Copy the records below exactly. Include all of them.
(Beginning of Extracted records)
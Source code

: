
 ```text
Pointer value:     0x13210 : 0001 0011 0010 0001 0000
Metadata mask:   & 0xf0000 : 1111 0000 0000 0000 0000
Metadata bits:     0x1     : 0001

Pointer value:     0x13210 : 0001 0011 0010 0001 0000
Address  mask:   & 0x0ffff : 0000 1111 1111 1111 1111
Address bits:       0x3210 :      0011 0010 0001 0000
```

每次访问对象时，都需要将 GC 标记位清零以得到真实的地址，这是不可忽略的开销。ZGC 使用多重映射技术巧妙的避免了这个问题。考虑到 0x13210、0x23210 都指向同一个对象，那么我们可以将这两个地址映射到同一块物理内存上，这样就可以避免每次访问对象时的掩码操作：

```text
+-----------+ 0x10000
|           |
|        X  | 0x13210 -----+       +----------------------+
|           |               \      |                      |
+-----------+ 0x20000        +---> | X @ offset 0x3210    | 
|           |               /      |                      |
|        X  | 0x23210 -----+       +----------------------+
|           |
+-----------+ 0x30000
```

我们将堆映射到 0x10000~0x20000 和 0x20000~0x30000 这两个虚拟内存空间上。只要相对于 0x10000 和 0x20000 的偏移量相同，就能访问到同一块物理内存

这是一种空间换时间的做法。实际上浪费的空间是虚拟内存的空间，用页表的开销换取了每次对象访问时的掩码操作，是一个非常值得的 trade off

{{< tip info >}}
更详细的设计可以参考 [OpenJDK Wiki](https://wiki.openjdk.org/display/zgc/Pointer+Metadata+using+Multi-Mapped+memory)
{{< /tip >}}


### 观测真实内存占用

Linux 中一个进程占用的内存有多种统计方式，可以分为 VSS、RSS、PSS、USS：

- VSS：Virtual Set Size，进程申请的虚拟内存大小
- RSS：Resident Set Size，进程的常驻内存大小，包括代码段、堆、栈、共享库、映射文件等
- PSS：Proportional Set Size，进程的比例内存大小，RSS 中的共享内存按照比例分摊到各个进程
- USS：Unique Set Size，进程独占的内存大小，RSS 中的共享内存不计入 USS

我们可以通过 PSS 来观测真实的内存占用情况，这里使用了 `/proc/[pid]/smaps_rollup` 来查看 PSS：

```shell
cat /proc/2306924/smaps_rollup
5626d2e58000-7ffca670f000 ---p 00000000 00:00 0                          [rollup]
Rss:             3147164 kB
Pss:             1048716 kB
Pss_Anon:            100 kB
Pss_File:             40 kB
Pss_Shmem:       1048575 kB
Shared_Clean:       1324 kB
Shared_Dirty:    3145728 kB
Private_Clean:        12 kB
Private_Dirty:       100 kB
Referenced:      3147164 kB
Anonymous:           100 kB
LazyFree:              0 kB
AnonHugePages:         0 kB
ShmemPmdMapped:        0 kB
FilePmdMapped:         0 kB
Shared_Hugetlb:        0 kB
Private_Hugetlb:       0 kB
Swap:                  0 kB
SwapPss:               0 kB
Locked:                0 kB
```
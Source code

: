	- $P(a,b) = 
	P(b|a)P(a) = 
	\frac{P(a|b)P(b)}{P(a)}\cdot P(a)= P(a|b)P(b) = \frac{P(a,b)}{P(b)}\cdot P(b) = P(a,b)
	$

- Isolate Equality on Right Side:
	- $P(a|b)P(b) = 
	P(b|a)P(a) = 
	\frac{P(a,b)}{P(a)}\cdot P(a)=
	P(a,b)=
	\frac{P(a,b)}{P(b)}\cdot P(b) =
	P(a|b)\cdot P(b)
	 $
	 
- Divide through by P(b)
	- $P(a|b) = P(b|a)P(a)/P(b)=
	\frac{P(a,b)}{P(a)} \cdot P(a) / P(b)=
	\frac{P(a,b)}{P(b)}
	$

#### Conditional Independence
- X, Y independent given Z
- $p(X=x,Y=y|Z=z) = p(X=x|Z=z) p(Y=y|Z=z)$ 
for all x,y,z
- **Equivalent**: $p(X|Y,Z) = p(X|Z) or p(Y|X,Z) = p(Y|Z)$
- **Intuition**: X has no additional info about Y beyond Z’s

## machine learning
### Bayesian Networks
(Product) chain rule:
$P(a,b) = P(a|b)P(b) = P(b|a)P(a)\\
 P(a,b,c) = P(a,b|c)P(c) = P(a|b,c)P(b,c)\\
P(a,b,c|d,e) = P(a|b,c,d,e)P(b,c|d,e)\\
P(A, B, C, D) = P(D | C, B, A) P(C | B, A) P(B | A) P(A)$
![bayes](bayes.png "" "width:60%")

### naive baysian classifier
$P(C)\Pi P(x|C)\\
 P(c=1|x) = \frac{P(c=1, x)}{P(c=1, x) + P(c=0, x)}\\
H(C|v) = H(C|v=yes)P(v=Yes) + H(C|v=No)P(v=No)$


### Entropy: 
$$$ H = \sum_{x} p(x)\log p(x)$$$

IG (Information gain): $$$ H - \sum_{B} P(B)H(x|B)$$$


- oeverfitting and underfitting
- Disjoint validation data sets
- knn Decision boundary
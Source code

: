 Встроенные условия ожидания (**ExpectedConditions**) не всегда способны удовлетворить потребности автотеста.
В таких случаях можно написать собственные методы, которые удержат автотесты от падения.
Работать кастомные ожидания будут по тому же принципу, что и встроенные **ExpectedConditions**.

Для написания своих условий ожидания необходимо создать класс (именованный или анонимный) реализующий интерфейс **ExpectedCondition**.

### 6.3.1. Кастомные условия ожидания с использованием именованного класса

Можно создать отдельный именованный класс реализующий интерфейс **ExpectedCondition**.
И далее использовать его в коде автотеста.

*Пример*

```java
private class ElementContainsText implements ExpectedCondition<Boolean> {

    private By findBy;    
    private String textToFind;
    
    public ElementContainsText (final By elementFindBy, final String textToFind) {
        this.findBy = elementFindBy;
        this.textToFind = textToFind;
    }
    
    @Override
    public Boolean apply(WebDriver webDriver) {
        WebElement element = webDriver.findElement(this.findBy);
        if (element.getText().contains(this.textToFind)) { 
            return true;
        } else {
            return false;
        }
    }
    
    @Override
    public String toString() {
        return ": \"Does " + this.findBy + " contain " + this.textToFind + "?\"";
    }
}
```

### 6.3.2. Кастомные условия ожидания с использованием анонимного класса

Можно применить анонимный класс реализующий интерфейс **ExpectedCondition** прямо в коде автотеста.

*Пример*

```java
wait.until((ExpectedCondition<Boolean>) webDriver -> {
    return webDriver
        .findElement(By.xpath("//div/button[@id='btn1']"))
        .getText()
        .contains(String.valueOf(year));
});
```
(End of Extracted records)
* _Response_
Source code

:
 ```text
Pointer value:     0x13210 : 0001 0011 0010 0001 0000
Metadata mask:   & 0xf0000 : 1111 0000 0000 0000 0000
Metadata bits:     0x1     : 0001

Pointer value:     0x13210 : 0001 0011 0010 0001 0000
Address  mask:   & 0x0ffff : 0000 1111 1111 1111 1111
Address bits:       0x3210 :      0011 0010 0001 0000
```

每次访问对象时，都需要将 GC 标记位清零以得到真实的地址，这是不可忽略的开销。ZGC 使用多重映射技术巧妙的避免了这个问题。考虑到 0x13210、0x23210 都指向同一个对象，那么我们可以将这两个地址映射到同一块物理内存上，这样就可以避免每次访问对象时的掩码操作：

```text
+-----------+ 0x10000
|           |
|        X  | 0x13210 -----+       +----------------------+
|           |               \      |                      |
+-----------+ 0x20000        +---> | X @ offset 0x3210    | 
|           |               /      |                      |
|        X  | 0x23210 -----+       +----------------------+
|           |
+-----------+ 0x30000
```

我们将堆映射到 0x10000~0x20000 和 0x20000~0x30000 这两个虚拟内存空间上。只要相对于 0x10000 和 0x20000 的偏移量相同，就能访问到同一块物理内存

这是一种空间换时间的做法。实际上浪费的空间是虚拟内存的空间，用页表的开销换取了每次对象访问时的掩码操作，是一个非常值得的 trade off

{{< tip info >}}
更详细的设计可以参考 [OpenJDK Wiki](https://wiki.openjdk.org/display/zgc/Pointer+Metadata+using+Multi-Mapped+memory)
{{< /tip >}}


### 观测真实内存占用

Linux 中一个进程占用的内存有多种统计方式，可以分为 VSS、RSS、PSS、USS：

- VSS：Virtual Set Size，进程申请的虚拟内存大小
- RSS：Resident Set Size，进程的常驻内存大小，包括代码段、堆、栈、共享库、映射文件等
- PSS：Proportional Set Size，进程的比例内存大小，RSS 中的共享内存按照比例分摊到各个进程
- USS：Unique Set Size，进程独占的内存大小，RSS 中的共享内存不计入 USS

我们可以通过 PSS 来观测真实的内存占用情况，这里使用了 `/proc/[pid]/smaps_rollup` 来查看 PSS：

```shell
cat /proc/2306924/smaps_rollup
5626d2e58000-7ffca670f000 ---p 00000000 00:00 0                          [rollup]
Rss:             3147164 kB
Pss:             1048716 kB
Pss_Anon:            100 kB
Pss_File:             40 kB
Pss_Shmem:       1048575 kB
Shared_Clean:       1324 kB
Shared_Dirty:    3145728 kB
Private_Clean:        12 kB
Private_Dirty:       100 kB
Referenced:      3147164 kB
Anonymous:           100 kB
LazyFree:              0 kB
AnonHugePages:         0 kB
ShmemPmdMapped:        0 kB
FilePmdMapped:         0 kB
Shared_Hugetlb:        0 kB
Private_Hugetlb:       0 kB
Swap:                  0 kB
SwapPss:               0 kB
Locked:                0 kB
```
Source code

:	- $P(a,b) = 
	P(b|a)P(a) = 
	\frac{P(a|b)P(b)}{P(a)}\cdot P(a)= P(a|b)P(b) = \frac{P(a,b)}{P(b)}\cdot P(b) = P(a,b)
	$

- Isolate Equality on Right Side:
	- $P(a|b)P(b) = 
	P(b|a)P(a) = 
	\frac{P(a,b)}{P(a)}\cdot P(a)=
	P(a,b)=
	\frac{P(a,b)}{P(b)}\cdot P(b) =
	P(a|b)\cdot P(b)
	 $
	 
- Divide through by P(b)
	- $P(a|b) = P(b|a)P(a)/P(b)=
	\frac{P(a,b)}{P(a)} \cdot P(a) / P(b)=
	\frac{P(a,b)}{P(b)}
	$

#### Conditional Independence
- X, Y independent given Z
- $p(X=x,Y=y|Z=z) = p(X=x|Z=z) p(Y=y|Z=z)$ 
for all x,y,z
- **Equivalent**: $p(X|Y,Z) = p(X|Z) or p(Y|X,Z) = p(Y|Z)$
- **Intuition**: X has no additional info about Y beyond Z’s

## machine learning
### Bayesian Networks
(Product) chain rule:
$P(a,b) = P(a|b)P(b) = P(b|a)P(a)\\
 P(a,b,c) = P(a,b|c)P(c) = P(a|b,c)P(b,c)\\
P(a,b,c|d,e) = P(a|b,c,d,e)P(b,c|d,e)\\
P(A, B, C, D) = P(D | C, B, A) P(C | B, A) P(B | A) P(A)$
![bayes](bayes.png "" "width:60%")

### naive baysian classifier
$P(C)\Pi P(x|C)\\
 P(c=1|x) = \frac{P(c=1, x)}{P(c=1, x) + P(c=0, x)}\\
H(C|v) = H(C|v=yes)P(v=Yes) + H(C|v=No)P(v=No)$


### Entropy: 
$$$ H = \sum_{x} p(x)\log p(x)$$$

IG (Information gain): $$$ H - \sum_{B} P(B)H(x|B)$$$


- oeverfitting and underfitting
- Disjoint validation data sets
- knn Decision boundary
Source code

: Встроенные условия ожидания (**ExpectedConditions**) не всегда способны удовлетворить потребности автотеста.
В таких случаях можно написать собственные методы, которые удержат автотесты от падения.
Работать кастомные ожидания будут по тому же принципу, что и встроенные **ExpectedConditions**.

Для написания своих условий ожидания необходимо создать класс (именованный или анонимный) реализующий интерфейс **ExpectedCondition**.

### 6.3.1. Кастомные условия ожидания с использованием именованного класса

Можно создать отдельный именованный класс реализующий интерфейс **ExpectedCondition**.
И далее использовать его в коде автотеста.

*Пример*

```java
private class ElementContainsText implements ExpectedCondition<Boolean> {

    private By findBy;    
    private String textToFind;
    
    public ElementContainsText (final By elementFindBy, final String textToFind) {
        this.findBy = elementFindBy;
        this.textToFind = textToFind;
    }
    
    @Override
    public Boolean apply(WebDriver webDriver) {
        WebElement element = webDriver.findElement(this.findBy);
        if (element.getText().contains(this.textToFind)) { 
            return true;
        } else {
            return false;
        }
    }
    
    @Override
    public String toString() {
        return ": \"Does " + this.findBy + " contain " + this.textToFind + "?\"";
    }
}
```

### 6.3.2. Кастомные условия ожидания с использованием анонимного класса

Можно применить анонимный класс реализующий интерфейс **ExpectedCondition** прямо в коде автотеста.

*Пример*

```java
wait.until((ExpectedCondition<Boolean>) webDriver -> {
    return webDriver
        .findElement(By.xpath("//div/button[@id='btn1']"))
        .getText()
        .contains(String.valueOf(year));
});
```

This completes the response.